[Dataset entries]
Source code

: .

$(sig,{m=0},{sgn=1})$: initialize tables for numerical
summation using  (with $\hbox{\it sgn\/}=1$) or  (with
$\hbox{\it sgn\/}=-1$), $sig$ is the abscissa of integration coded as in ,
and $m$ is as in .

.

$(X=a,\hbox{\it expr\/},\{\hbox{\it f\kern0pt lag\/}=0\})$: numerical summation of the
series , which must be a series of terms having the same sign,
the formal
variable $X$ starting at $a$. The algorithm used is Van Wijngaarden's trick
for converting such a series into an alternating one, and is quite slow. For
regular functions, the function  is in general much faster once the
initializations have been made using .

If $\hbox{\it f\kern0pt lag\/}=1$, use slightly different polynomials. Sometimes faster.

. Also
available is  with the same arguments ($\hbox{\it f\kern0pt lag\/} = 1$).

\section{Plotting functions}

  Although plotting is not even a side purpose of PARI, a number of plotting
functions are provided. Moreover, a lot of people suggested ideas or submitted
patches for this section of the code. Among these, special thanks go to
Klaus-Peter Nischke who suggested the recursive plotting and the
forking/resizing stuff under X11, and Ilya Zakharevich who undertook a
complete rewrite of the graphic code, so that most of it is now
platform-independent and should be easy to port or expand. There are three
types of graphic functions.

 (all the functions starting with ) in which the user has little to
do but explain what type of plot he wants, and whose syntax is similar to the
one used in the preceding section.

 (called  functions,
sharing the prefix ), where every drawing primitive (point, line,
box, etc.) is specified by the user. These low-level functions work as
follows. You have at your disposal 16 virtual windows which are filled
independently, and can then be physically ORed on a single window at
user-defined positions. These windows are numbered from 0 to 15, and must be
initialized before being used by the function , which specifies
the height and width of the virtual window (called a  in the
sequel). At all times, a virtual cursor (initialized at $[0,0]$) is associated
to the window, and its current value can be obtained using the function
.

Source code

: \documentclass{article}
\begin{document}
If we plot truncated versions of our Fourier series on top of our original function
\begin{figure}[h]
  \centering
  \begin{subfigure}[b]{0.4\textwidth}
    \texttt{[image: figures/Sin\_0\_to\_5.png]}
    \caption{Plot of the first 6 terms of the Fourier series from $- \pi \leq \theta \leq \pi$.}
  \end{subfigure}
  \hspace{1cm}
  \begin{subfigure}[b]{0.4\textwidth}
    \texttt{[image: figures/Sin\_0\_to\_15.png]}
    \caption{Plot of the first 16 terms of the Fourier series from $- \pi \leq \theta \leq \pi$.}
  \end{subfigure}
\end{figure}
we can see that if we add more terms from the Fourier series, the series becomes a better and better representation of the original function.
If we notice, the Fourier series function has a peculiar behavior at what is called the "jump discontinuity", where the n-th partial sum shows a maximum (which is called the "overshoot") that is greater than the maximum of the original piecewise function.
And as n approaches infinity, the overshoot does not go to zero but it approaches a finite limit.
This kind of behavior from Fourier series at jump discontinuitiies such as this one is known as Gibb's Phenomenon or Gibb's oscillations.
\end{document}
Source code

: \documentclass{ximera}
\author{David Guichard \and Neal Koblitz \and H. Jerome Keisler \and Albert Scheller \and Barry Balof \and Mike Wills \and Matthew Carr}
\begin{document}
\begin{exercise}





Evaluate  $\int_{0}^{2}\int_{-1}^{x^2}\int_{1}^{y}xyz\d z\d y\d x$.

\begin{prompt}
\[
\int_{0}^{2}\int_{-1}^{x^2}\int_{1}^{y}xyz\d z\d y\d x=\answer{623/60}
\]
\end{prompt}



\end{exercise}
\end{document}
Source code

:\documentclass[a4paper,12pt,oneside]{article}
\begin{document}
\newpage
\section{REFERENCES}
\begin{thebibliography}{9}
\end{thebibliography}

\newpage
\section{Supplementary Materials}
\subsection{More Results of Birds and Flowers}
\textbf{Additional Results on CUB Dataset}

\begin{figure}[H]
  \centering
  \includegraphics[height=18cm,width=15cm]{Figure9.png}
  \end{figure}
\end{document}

◆ What needs to be done
The records above should be printed exactly, please, from the first line through the line containing "sequel). At all", with both ends kept and nothing past it.

◆ Solution to this problem
Source code

: .

$(sig,{m=0},{sgn=1})$: initialize tables for numerical
summation using  (with $\hbox{\it sgn\/}=1$) or  (with
$\hbox{\it sgn\/}=-1$), $sig$ is the abscissa of integration coded as in ,
and $m$ is as in .

.

$(X=a,\hbox{\it expr\/},\{\hbox{\it f\kern0pt lag\/}=0\})$: numerical summation of the
series , which must be a series of terms having the same sign,
the formal
variable $X$ starting at $a$. The algorithm used is Van Wijngaarden's trick
for converting such a series into an alternating one, and is quite slow. For
regular functions, the function  is in general much faster once the
initializations have been made using .

If $\hbox{\it f\kern0pt lag\/}=1$, use slightly different polynomials. Sometimes faster.

. Also
available is  with the same arguments ($\hbox{\it f\kern0pt lag\/} = 1$).

\section{Plotting functions}

  Although plotting is not even a side purpose of PARI, a number of plotting
functions are provided. Moreover, a lot of people suggested ideas or submitted
patches for this section of the code. Among these, special thanks go to
Klaus-Peter Nischke who suggested the recursive plotting and the
forking/resizing stuff under X11, and Ilya Zakharevich who undertook a
complete rewrite of the graphic code, so that most of it is now
platform-independent and should be easy to port or expand. There are three
types of graphic functions.

 (all the functions starting with ) in which the user has little to
do but explain what type of plot he wants, and whose syntax is similar to the
one used in the preceding section.

 (called  functions,
sharing the prefix ), where every drawing primitive (point, line,
box, etc.) is specified by the user. These low-level functions work as
follows. You have at your disposal 16 virtual windows which are filled
independently, and can then be physically ORed on a single window at
user-defined positions. These windows are numbered from 0 to 15, and must be
initialized before being used by the function , which specifies
the height and width of the virtual window (called a  in the
sequel). At all times, a virtual cursor (initialized at $[0,0]$) is associated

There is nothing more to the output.